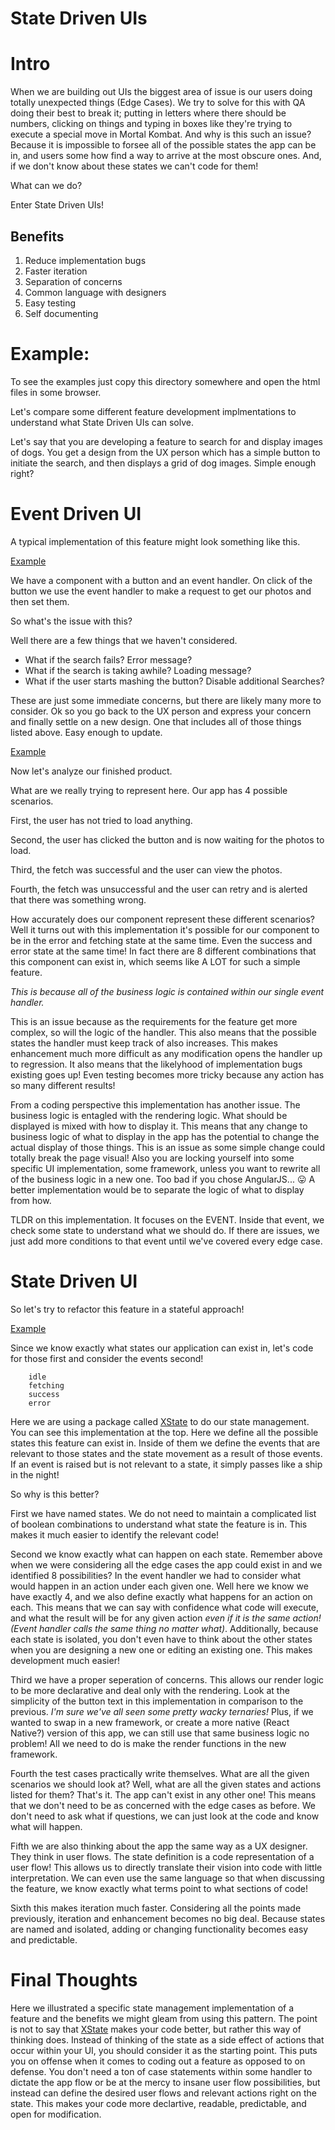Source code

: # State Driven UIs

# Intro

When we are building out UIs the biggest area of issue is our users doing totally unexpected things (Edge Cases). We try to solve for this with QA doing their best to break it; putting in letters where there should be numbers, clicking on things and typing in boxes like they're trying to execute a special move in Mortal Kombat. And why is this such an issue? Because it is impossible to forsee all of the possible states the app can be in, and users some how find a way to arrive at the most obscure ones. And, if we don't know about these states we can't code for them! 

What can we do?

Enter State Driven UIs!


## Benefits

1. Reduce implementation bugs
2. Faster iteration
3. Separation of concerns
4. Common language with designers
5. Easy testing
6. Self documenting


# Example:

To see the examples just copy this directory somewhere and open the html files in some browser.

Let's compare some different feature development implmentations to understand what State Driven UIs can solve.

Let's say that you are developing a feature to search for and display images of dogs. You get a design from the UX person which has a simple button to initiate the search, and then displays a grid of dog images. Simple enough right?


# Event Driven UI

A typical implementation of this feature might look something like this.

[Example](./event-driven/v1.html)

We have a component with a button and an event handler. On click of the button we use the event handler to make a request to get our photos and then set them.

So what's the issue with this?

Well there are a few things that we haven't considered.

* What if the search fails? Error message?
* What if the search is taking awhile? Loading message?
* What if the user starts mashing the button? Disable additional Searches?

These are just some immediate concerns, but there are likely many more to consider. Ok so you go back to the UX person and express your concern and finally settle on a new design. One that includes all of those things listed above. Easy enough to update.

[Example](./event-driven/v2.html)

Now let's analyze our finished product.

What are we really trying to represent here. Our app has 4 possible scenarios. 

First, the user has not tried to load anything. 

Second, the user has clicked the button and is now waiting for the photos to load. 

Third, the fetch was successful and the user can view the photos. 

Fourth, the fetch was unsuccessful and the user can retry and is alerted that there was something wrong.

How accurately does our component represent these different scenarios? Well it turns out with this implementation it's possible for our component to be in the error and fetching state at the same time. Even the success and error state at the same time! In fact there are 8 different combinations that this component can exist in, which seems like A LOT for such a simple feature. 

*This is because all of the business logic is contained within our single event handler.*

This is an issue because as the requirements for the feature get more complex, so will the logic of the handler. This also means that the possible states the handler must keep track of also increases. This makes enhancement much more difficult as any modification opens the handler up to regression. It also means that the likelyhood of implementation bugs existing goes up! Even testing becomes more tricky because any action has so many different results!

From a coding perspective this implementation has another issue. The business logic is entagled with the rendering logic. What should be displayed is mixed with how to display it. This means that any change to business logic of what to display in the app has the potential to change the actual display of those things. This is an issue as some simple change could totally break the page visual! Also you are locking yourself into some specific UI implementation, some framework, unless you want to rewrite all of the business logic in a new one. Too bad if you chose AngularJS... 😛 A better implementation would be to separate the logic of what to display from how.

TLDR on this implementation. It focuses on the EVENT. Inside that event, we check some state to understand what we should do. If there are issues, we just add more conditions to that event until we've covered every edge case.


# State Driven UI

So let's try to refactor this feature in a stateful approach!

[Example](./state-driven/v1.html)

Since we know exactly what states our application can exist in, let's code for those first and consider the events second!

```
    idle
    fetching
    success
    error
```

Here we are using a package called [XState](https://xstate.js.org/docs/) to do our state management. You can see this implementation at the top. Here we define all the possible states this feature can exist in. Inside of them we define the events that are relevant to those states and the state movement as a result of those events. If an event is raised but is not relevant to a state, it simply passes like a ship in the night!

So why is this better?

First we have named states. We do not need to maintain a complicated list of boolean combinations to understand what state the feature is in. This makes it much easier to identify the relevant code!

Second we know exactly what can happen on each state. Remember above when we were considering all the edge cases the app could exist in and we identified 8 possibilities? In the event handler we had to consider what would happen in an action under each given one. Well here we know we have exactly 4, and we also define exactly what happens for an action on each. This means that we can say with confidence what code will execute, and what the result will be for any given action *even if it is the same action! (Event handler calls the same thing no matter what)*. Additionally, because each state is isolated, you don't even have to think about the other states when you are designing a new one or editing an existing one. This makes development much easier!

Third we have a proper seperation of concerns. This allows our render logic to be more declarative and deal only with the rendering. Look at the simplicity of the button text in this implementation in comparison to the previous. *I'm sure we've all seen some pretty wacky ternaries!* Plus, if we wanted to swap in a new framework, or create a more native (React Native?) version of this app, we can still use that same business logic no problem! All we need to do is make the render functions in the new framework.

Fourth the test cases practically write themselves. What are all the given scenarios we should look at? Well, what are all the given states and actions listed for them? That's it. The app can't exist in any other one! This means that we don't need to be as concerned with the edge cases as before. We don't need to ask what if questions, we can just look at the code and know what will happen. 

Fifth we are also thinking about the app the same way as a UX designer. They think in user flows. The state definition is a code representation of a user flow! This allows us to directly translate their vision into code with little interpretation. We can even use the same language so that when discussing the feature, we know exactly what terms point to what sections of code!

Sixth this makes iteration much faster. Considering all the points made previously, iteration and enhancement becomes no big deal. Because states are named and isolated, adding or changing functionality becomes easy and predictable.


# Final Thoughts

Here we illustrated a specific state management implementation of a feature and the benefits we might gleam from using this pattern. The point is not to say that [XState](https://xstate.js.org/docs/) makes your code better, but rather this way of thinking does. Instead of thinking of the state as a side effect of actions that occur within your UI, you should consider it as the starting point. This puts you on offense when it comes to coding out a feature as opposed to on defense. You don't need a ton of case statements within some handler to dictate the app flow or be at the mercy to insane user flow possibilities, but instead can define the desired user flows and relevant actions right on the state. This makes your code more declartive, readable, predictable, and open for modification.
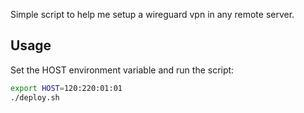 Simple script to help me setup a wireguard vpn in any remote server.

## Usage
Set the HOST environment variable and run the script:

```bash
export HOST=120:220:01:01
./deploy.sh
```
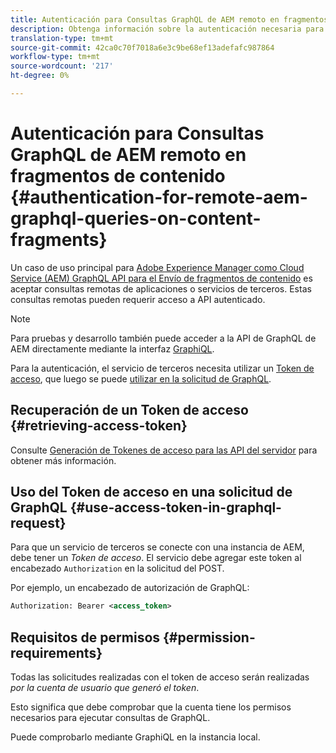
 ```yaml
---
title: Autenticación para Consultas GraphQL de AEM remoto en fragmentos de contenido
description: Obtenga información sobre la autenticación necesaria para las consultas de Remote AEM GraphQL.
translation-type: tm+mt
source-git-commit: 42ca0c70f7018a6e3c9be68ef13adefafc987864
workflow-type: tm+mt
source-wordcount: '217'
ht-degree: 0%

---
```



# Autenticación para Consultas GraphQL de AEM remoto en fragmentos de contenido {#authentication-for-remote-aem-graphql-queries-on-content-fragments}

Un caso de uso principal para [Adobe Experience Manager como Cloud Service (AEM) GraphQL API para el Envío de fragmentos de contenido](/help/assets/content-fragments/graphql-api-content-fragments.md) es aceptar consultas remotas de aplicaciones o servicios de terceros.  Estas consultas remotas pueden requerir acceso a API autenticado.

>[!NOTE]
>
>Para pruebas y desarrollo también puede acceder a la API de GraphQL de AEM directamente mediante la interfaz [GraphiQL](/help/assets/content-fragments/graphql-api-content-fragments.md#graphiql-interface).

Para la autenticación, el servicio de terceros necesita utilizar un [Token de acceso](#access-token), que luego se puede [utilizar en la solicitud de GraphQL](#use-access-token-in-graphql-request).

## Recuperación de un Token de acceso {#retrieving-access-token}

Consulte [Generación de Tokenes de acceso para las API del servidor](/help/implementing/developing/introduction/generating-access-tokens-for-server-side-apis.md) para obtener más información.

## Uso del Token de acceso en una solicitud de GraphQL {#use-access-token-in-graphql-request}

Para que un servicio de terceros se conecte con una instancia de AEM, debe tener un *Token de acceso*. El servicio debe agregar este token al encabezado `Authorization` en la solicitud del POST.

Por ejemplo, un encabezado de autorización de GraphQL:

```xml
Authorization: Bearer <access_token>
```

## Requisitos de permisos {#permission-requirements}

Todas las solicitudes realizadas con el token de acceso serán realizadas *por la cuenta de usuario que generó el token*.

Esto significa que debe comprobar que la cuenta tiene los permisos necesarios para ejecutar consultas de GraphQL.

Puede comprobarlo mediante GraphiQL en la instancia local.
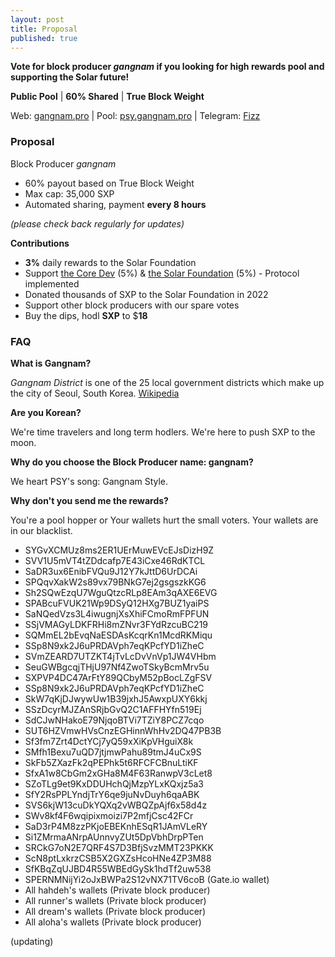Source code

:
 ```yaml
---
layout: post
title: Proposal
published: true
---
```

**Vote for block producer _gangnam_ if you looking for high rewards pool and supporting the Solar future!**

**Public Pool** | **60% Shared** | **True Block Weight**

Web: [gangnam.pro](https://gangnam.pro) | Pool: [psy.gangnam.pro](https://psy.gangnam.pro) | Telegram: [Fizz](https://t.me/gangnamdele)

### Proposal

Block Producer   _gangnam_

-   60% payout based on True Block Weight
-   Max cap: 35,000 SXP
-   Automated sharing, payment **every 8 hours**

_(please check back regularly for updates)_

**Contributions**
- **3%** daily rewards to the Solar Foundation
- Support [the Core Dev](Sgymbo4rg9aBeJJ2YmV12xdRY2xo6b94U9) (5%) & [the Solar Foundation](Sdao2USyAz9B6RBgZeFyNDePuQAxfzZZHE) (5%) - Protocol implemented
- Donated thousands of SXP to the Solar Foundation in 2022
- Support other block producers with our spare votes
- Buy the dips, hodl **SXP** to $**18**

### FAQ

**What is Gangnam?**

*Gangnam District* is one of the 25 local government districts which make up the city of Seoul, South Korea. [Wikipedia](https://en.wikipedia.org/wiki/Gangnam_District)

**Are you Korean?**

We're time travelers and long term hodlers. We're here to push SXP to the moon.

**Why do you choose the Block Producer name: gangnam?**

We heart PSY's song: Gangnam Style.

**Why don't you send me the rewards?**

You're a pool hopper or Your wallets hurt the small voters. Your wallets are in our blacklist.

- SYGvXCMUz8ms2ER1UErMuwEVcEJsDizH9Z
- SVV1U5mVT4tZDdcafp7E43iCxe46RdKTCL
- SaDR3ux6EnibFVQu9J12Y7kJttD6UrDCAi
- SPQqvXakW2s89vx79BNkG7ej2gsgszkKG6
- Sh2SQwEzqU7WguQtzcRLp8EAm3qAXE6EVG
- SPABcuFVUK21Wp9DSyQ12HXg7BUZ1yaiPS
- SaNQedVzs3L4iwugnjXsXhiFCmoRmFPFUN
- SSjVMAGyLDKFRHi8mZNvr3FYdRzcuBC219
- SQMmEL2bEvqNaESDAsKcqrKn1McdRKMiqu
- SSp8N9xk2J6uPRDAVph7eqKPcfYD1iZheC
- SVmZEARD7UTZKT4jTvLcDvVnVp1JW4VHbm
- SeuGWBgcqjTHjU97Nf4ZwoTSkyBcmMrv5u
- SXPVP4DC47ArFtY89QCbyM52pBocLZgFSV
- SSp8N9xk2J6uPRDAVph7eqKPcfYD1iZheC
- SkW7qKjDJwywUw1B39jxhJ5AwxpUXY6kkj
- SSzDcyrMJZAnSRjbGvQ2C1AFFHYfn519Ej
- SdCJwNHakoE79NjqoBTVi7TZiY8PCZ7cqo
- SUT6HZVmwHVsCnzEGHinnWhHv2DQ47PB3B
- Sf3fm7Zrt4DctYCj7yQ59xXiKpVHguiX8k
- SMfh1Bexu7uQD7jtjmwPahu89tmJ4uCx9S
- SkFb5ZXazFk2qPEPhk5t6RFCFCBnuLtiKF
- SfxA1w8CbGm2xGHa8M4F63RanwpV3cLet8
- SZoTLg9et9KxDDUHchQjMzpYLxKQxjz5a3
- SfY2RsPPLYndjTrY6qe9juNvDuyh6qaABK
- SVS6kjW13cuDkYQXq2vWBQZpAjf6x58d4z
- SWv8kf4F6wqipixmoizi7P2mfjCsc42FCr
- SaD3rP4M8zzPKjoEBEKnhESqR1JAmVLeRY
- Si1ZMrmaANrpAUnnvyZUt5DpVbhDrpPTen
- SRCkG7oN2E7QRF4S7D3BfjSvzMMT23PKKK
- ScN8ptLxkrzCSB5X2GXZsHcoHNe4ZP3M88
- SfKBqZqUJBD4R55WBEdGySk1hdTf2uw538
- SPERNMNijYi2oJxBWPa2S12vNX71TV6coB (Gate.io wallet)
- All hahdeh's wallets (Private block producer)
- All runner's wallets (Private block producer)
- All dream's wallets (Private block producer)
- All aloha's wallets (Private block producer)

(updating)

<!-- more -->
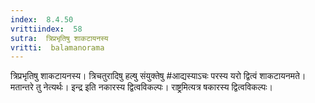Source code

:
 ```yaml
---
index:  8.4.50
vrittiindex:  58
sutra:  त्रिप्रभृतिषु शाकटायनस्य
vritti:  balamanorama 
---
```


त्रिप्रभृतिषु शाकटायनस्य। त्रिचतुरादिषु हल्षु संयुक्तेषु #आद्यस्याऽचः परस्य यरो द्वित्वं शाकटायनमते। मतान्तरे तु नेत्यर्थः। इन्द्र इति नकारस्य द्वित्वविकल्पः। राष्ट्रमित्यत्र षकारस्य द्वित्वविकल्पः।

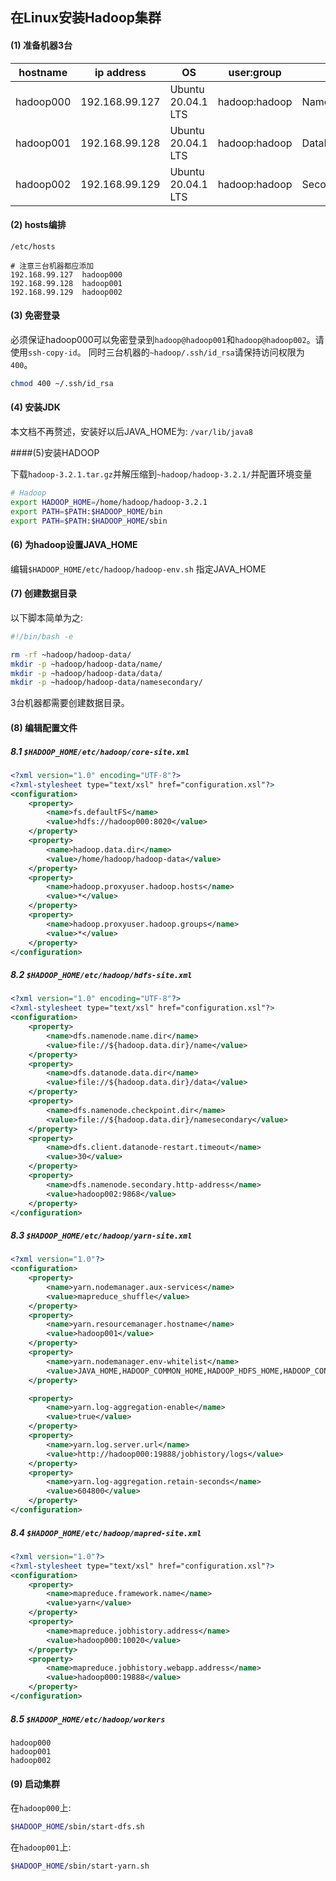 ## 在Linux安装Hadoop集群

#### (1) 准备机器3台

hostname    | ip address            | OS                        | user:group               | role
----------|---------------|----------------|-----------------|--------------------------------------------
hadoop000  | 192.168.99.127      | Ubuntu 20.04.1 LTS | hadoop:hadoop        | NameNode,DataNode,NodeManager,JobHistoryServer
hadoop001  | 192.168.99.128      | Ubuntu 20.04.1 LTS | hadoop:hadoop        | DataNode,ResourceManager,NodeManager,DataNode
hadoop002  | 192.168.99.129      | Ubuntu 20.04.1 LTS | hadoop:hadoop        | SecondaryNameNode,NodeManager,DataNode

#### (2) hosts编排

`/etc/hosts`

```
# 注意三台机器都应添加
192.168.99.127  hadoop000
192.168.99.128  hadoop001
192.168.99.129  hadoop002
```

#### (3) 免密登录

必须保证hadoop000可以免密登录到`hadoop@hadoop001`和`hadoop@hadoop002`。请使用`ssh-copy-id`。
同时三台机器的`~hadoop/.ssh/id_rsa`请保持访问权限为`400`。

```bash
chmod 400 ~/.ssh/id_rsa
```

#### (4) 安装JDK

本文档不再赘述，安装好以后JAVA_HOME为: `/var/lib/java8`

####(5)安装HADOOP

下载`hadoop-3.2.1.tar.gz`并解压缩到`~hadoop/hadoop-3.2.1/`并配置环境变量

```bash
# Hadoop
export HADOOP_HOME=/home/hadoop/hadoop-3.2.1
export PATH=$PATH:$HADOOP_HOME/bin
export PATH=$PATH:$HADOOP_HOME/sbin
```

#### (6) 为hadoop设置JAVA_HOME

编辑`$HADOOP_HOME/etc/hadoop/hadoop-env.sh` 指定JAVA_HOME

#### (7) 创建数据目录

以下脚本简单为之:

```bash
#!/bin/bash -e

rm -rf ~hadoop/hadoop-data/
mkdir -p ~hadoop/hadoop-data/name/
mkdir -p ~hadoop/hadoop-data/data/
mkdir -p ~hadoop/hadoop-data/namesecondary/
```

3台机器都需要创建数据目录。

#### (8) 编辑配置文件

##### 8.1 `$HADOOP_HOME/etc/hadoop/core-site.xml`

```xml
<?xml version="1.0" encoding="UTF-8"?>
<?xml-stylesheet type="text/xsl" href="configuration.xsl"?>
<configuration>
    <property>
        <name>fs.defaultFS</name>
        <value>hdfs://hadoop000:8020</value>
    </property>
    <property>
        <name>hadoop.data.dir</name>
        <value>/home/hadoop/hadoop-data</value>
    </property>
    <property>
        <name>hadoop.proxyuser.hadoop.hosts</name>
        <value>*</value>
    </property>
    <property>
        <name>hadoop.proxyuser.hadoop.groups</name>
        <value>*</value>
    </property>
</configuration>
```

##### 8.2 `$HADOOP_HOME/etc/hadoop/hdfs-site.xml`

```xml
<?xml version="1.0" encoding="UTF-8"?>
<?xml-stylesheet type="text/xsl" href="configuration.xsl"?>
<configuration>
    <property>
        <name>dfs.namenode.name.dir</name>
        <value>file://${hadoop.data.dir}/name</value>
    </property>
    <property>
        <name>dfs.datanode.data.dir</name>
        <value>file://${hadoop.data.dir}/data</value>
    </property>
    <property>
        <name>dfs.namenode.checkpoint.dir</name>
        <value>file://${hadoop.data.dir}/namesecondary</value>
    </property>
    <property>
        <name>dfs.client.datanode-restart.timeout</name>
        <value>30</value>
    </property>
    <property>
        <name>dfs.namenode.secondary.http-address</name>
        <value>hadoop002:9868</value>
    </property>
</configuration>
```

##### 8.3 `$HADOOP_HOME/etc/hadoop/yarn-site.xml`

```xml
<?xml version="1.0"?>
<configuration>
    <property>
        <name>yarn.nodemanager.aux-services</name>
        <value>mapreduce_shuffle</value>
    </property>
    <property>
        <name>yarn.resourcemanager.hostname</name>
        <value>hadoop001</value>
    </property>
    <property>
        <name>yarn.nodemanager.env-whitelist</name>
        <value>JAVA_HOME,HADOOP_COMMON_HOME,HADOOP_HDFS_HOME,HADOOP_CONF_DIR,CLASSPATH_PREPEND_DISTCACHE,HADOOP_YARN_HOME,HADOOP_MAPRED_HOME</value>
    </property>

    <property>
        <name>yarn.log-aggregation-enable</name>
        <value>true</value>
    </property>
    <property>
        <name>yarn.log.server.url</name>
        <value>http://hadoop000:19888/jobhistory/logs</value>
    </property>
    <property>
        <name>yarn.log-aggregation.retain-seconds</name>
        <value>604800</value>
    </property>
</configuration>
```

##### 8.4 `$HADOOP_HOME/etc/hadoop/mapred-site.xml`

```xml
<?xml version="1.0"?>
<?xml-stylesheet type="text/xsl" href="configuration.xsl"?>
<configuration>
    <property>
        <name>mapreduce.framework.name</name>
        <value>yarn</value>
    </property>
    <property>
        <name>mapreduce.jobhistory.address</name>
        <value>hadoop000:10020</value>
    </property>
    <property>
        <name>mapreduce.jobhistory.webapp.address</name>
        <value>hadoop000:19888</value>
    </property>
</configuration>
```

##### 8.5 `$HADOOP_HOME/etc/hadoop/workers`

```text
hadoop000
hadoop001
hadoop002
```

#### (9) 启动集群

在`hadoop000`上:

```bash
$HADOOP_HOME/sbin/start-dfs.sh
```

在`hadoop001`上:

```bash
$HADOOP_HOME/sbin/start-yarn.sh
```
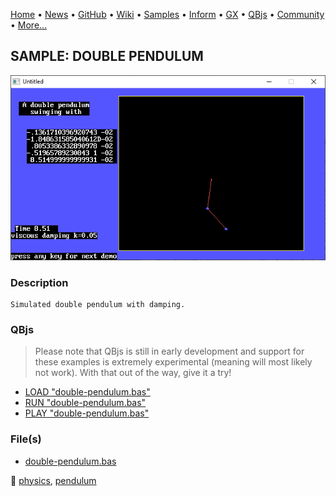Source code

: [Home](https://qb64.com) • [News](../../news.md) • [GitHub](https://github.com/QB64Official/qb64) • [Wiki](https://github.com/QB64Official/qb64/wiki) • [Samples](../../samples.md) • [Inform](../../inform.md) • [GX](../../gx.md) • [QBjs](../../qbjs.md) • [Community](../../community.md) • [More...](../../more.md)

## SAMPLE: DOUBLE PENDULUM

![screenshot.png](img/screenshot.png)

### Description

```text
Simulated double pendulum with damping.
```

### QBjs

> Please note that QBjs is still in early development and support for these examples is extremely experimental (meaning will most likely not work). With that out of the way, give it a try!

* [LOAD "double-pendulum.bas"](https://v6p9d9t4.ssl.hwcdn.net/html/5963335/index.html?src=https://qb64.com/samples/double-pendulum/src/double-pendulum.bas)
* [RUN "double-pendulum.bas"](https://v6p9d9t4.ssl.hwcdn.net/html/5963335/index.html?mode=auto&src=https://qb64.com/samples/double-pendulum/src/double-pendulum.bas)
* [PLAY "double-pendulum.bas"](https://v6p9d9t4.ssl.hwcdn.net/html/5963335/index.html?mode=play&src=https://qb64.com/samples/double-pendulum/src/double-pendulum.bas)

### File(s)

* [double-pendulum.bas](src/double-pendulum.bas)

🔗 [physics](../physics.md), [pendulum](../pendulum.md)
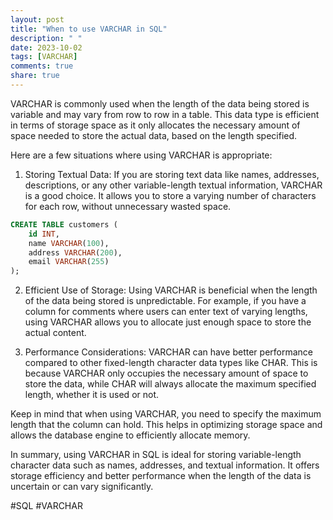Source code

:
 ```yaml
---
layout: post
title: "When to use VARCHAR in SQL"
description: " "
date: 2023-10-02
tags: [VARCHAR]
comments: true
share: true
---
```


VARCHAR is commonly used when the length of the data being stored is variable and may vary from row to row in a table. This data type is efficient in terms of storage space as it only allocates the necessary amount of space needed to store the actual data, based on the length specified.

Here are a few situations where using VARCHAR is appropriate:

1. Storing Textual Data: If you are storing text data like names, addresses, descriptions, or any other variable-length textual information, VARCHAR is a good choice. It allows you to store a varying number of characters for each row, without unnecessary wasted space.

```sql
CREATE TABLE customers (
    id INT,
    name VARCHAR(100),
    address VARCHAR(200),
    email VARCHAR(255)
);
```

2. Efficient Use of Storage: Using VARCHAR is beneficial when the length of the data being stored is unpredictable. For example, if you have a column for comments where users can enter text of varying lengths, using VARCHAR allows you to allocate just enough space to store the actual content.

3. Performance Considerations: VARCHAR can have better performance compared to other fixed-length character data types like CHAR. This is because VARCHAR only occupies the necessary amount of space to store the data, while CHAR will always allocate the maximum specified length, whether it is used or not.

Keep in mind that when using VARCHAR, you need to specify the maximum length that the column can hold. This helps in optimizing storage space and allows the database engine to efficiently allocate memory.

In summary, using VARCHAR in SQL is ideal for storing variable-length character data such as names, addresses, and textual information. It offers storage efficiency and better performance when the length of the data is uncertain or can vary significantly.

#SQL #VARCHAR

▬▬▬

Goal of the exercise
Tally the lines of the records that hold the word "back" and output only the total.

Completed exercise
2